_Stored data_:

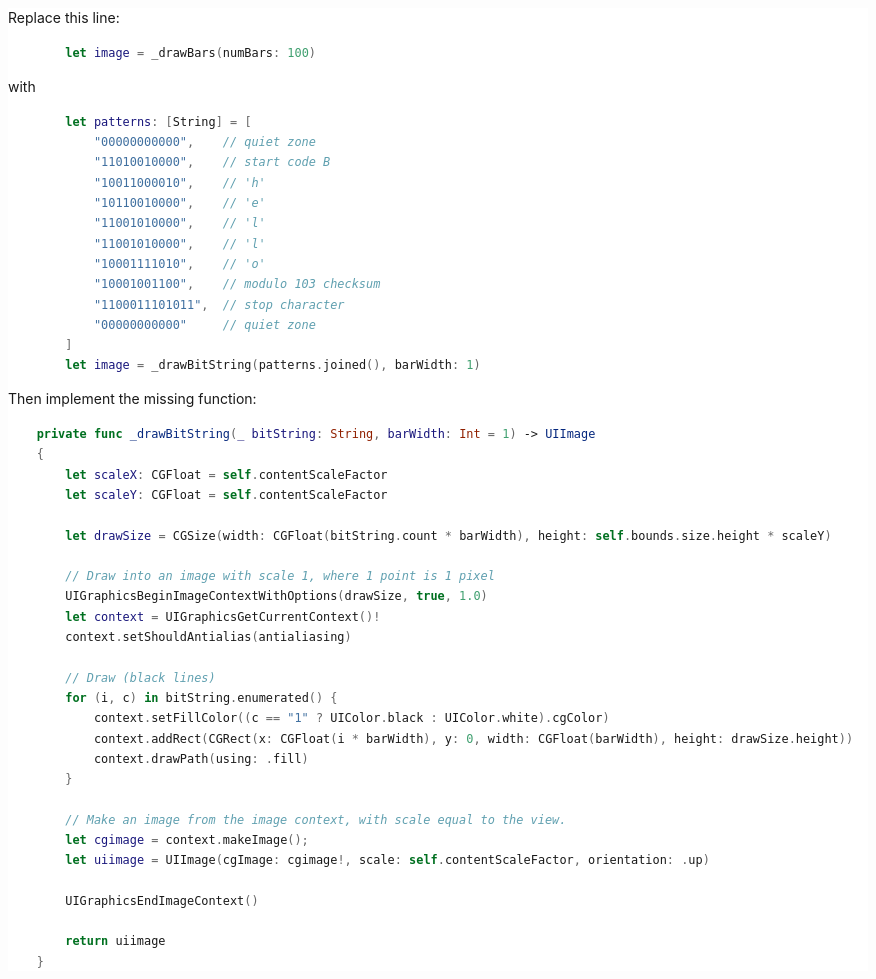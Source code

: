 Replace this line:

```swift
        let image = _drawBars(numBars: 100)
```

with


```swift
        let patterns: [String] = [
            "00000000000",    // quiet zone
            "11010010000",    // start code B
            "10011000010",    // 'h'
            "10110010000",    // 'e'
            "11001010000",    // 'l'
            "11001010000",    // 'l'
            "10001111010",    // 'o'
            "10001001100",    // modulo 103 checksum
            "1100011101011",  // stop character
            "00000000000"     // quiet zone
        ]
        let image = _drawBitString(patterns.joined(), barWidth: 1)
```

Then implement the missing function:

```swift
    private func _drawBitString(_ bitString: String, barWidth: Int = 1) -> UIImage
    {
        let scaleX: CGFloat = self.contentScaleFactor
        let scaleY: CGFloat = self.contentScaleFactor

        let drawSize = CGSize(width: CGFloat(bitString.count * barWidth), height: self.bounds.size.height * scaleY)

        // Draw into an image with scale 1, where 1 point is 1 pixel
        UIGraphicsBeginImageContextWithOptions(drawSize, true, 1.0)
        let context = UIGraphicsGetCurrentContext()!
        context.setShouldAntialias(antialiasing)

        // Draw (black lines)
        for (i, c) in bitString.enumerated() {
            context.setFillColor((c == "1" ? UIColor.black : UIColor.white).cgColor)
            context.addRect(CGRect(x: CGFloat(i * barWidth), y: 0, width: CGFloat(barWidth), height: drawSize.height))
            context.drawPath(using: .fill)
        }

        // Make an image from the image context, with scale equal to the view.
        let cgimage = context.makeImage();
        let uiimage = UIImage(cgImage: cgimage!, scale: self.contentScaleFactor, orientation: .up)

        UIGraphicsEndImageContext()

        return uiimage
    }
```
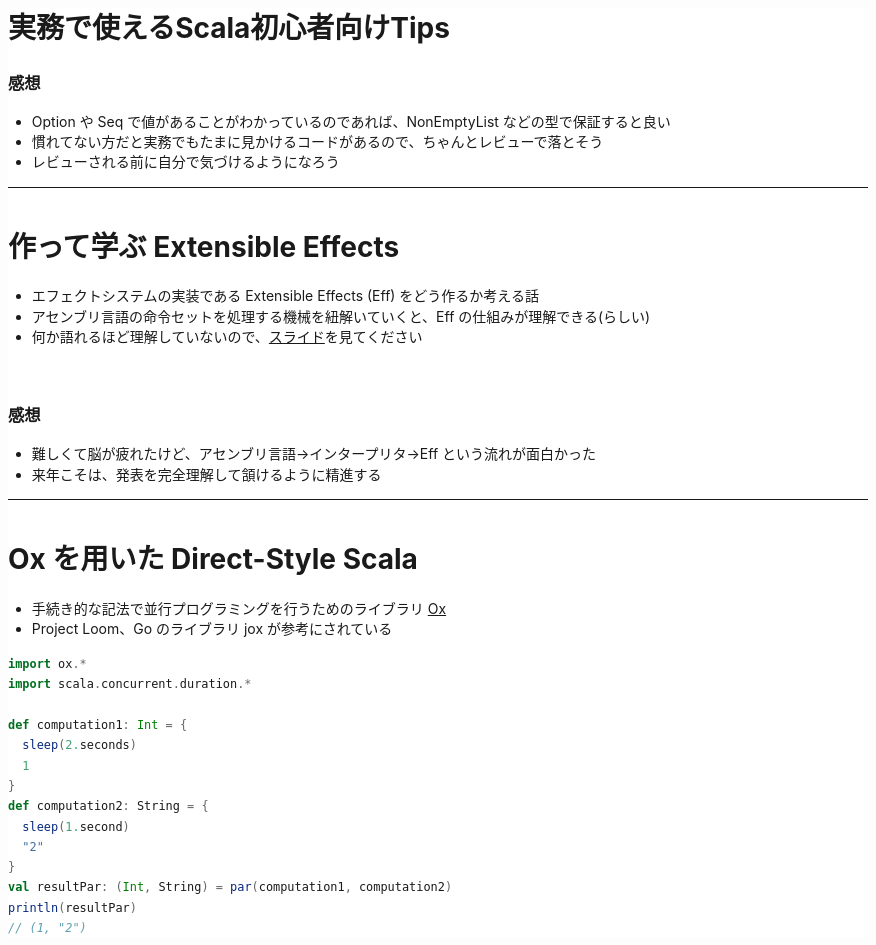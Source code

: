 
# 実務で使えるScala初心者向けTips

### 感想

- Option や Seq で値があることがわかっているのであれば、NonEmptyList などの型で保証すると良い
- 慣れてない方だと実務でもたまに見かけるコードがあるので、ちゃんとレビューで落とそう
- レビューされる前に自分で気づけるようになろう

---

# 作って学ぶ Extensible Effects

- <span v-click>エフェクトシステムの実装である Extensible Effects (Eff) をどう作るか考える話</span>
- <span v-click>アセンブリ言語の命令セットを処理する機械を紐解いていくと、Eff の仕組みが理解できる(らしい)</span>
- <span v-click>何か語れるほど理解していないので、[スライド](https://docs.google.com/presentation/d/1raybiE8Otk2nreKDyRHoF1HK50K9K-fjL8-37QK8kW4/edit#slide=id.p)を見てください</span>

<div v-click>

<br>

### 感想

- 難しくて脳が疲れたけど、アセンブリ言語→インタープリタ→Eff という流れが面白かった
- 来年こそは、発表を完全理解して頷けるように精進する

</div>

---

# Ox を用いた Direct-Style Scala

- <span v-click>手続き的な記法で並行プログラミングを行うためのライブラリ [Ox](https://github.com/softwaremill/ox)</span>
- <span v-click>Project Loom、Go のライブラリ jox が参考にされている</span>

<div v-click>

```scala
import ox.*
import scala.concurrent.duration.*

def computation1: Int = {
  sleep(2.seconds)
  1
}
def computation2: String = {
  sleep(1.second)
  "2"
}
val resultPar: (Int, String) = par(computation1, computation2)
println(resultPar)
// (1, "2")
```
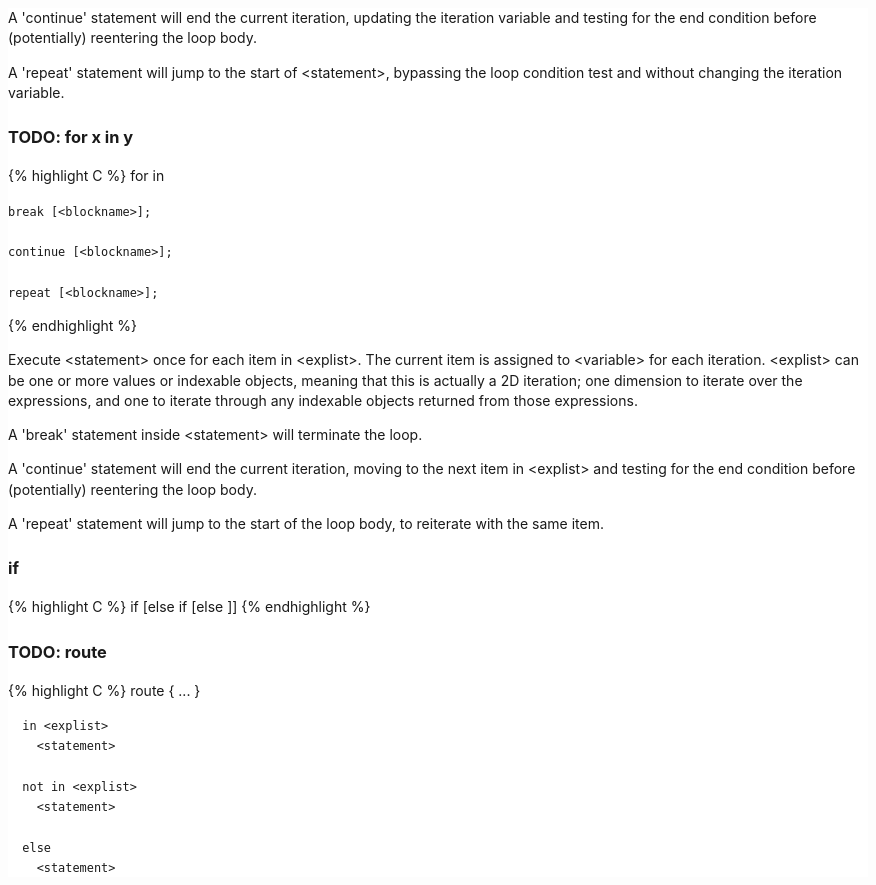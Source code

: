 A 'continue' statement will end the current iteration,
updating the iteration variable and testing for the end
condition before (potentially) reentering the loop body.

A 'repeat' statement will jump to the start of
&lt;statement>, bypassing the loop condition test and without
changing the iteration variable.



### **TODO:** for x in y
{% highlight C %}
for <variable> in <explist>
	<statement>

	break [<blockname>];

	continue [<blockname>];

	repeat [<blockname>];
{% endhighlight %}

Execute &lt;statement> once for each item in &lt;explist>.
The current item is assigned to &lt;variable> for each
iteration. &lt;explist> can be one or more values or indexable
objects, meaning that this is actually a 2D iteration; one
dimension to iterate over the expressions, and one to
iterate through any indexable objects returned from those
expressions.

A 'break' statement inside &lt;statement> will terminate
the loop.

A 'continue' statement will end the current iteration,
moving to the next item in &lt;explist> and testing for the
end condition before (potentially) reentering the loop
body.

A 'repeat' statement will jump to the start of the loop
body, to reiterate with the same item.



### if
{% highlight C %}
if <condition>
	<statement1>
[else if <condition>
	<statement2>
[else
	<statement3>]]
{% endhighlight %}



### **TODO:** route
{% highlight C %}
route <expression>
	{
		...
	}

	  in <explist>
		<statement>

	  not in <explist>
		<statement>

	  else
		<statement>

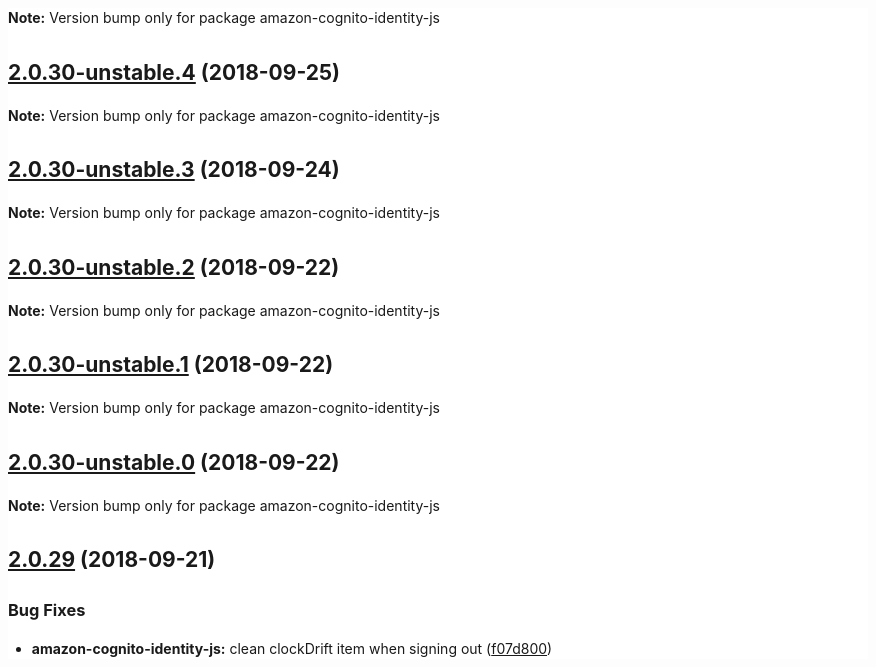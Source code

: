 **Note:** Version bump only for package amazon-cognito-identity-js

<a name="2.0.30-unstable.4"></a>

## [2.0.30-unstable.4](https://github.com/aws/aws-amplify/compare/amazon-cognito-identity-js@2.0.30-unstable.3...amazon-cognito-identity-js@2.0.30-unstable.4) (2018-09-25)

**Note:** Version bump only for package amazon-cognito-identity-js

<a name="2.0.30-unstable.3"></a>

## [2.0.30-unstable.3](https://github.com/aws/aws-amplify/compare/amazon-cognito-identity-js@2.0.30-unstable.2...amazon-cognito-identity-js@2.0.30-unstable.3) (2018-09-24)

**Note:** Version bump only for package amazon-cognito-identity-js

<a name="2.0.30-unstable.2"></a>

## [2.0.30-unstable.2](https://github.com/aws/aws-amplify/compare/amazon-cognito-identity-js@2.0.30-unstable.1...amazon-cognito-identity-js@2.0.30-unstable.2) (2018-09-22)

**Note:** Version bump only for package amazon-cognito-identity-js

<a name="2.0.30-unstable.1"></a>

## [2.0.30-unstable.1](https://github.com/aws/aws-amplify/compare/amazon-cognito-identity-js@2.0.30-unstable.0...amazon-cognito-identity-js@2.0.30-unstable.1) (2018-09-22)

**Note:** Version bump only for package amazon-cognito-identity-js

<a name="2.0.30-unstable.0"></a>

## [2.0.30-unstable.0](https://github.com/aws/aws-amplify/compare/amazon-cognito-identity-js@2.0.29...amazon-cognito-identity-js@2.0.30-unstable.0) (2018-09-22)

**Note:** Version bump only for package amazon-cognito-identity-js

<a name="2.0.29"></a>

## [2.0.29](https://github.com/aws/aws-amplify/compare/amazon-cognito-identity-js@2.0.29-unstable.0...amazon-cognito-identity-js@2.0.29) (2018-09-21)

### Bug Fixes

- **amazon-cognito-identity-js:** clean clockDrift item when signing out ([f07d800](https://github.com/aws/aws-amplify/commit/f07d800))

_Instructions for the task_:
List every line from the entries above in which "span" appears.

_Solution_:
- <span v-click>エフェクトシステムの実装である Extensible Effects (Eff) をどう作るか考える話</span>
- <span v-click>アセンブリ言語の命令セットを処理する機械を紐解いていくと、Eff の仕組みが理解できる(らしい)</span>
- <span v-click>何か語れるほど理解していないので、[スライド](https://docs.google.com/presentation/d/1raybiE8Otk2nreKDyRHoF1HK50K9K-fjL8-37QK8kW4/edit#slide=id.p)を見てください</span>
- <span v-click>手続き的な記法で並行プログラミングを行うためのライブラリ [Ox](https://github.com/softwaremill/ox)</span>
- <span v-click>Project Loom、Go のライブラリ jox が参考にされている</span>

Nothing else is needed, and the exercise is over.